Rosemary Donahue
Updated Jun 20, 2016 @ 11:43 am
Credit: Getty / Justin Sullivan

Last week, a Google investor made a huge gaffe during a shareholder meeting — when he wanted to ask chief financial officer Ruth Porat a question, he addressed it to “the lady CFO,” though “lady” is not part of her job title, nor a qualification for being a CFO. Porat answered his question without acknowledging what had happened, but a few minutes later, another shareholder named Danielle Ginach went back to address the sexism, and said, “I am sorry to put another shareholder on the spot,” she said. “But Ms.

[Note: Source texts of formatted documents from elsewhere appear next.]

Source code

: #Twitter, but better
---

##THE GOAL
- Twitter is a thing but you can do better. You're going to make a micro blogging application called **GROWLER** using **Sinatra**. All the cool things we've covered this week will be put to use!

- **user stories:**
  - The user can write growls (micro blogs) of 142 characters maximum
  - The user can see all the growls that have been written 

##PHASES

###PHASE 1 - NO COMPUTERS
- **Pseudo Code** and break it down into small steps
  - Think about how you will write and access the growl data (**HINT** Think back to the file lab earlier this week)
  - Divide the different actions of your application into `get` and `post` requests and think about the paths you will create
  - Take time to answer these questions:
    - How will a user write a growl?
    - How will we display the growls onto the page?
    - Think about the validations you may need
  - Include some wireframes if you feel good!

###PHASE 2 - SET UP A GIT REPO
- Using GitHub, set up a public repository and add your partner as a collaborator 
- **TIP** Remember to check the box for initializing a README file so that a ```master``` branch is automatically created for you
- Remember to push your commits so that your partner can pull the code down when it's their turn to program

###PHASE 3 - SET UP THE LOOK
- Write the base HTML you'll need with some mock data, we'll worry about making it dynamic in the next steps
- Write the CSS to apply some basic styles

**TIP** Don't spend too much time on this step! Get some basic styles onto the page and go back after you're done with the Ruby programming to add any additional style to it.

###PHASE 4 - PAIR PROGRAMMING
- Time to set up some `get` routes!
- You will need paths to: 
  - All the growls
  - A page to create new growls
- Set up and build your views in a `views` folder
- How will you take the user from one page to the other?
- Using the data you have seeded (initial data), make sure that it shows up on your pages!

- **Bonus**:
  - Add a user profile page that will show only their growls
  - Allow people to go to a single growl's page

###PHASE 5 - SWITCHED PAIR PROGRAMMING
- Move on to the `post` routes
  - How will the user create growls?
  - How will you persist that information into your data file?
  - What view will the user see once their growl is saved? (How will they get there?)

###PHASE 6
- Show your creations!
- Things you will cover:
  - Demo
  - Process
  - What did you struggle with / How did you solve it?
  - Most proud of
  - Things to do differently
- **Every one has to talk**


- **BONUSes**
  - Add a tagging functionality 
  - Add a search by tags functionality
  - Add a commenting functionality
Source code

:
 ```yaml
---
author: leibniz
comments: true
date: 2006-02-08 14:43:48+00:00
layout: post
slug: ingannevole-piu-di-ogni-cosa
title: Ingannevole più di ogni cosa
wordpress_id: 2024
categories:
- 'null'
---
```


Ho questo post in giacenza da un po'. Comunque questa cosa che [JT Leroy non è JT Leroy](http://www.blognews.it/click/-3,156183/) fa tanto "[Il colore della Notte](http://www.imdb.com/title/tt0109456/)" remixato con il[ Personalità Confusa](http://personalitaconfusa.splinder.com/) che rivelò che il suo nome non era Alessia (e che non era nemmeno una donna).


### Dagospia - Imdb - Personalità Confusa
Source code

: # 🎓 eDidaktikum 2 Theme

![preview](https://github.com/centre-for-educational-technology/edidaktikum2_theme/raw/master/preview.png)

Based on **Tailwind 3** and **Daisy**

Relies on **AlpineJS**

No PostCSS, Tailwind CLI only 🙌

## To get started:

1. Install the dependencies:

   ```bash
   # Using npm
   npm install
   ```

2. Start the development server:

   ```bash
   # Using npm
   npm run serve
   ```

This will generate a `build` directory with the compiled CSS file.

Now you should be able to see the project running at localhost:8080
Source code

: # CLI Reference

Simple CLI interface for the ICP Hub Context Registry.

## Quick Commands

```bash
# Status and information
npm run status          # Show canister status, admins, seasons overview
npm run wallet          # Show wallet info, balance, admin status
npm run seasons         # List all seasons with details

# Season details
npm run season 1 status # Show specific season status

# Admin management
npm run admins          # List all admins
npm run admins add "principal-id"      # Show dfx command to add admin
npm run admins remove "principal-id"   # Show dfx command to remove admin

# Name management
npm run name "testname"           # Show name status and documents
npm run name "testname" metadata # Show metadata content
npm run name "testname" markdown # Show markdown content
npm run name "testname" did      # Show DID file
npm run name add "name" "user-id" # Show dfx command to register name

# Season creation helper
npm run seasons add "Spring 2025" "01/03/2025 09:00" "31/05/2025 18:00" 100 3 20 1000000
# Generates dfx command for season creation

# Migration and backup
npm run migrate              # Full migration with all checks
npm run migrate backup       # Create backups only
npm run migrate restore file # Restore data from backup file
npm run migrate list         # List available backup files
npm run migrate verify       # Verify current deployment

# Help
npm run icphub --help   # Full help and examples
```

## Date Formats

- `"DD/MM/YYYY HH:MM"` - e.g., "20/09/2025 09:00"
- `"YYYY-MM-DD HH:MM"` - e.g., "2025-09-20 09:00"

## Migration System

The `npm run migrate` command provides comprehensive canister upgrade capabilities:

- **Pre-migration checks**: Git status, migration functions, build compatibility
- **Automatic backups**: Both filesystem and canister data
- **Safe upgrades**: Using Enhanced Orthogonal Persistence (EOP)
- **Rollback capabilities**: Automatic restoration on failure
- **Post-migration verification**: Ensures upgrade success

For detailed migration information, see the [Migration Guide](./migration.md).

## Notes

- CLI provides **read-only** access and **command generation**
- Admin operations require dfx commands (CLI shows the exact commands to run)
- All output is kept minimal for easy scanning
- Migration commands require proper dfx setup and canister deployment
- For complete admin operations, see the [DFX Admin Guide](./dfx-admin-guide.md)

Porat is the CFO, not the lady CFO.”

Credit: Giphy

This may sound like a small event, but instances of sexism like this happen all the time — and they can add up. Now, other people at Google (both men and women!) are taking a stand against sexism and adding the word “lady” to their titles to point out how ridiculous the comment was, and why we need to pay attention to our word choices. So, that means instead of being Assistant Editor, I’d officially become Lady Assistant Editor, and so forth. false

This has now gone further than Google. Pat Wadors, Lady SVP of Global Talent Organization, has posted a call to action on LinkedIn for other people, no matter where they work or what they do, to change their titles and protest sexism in the workplace.

They also made last Thursday and Friday “Lady Day,” though no word yet on what exactly that entailed, besides the changing of titles — but sign me up anyway!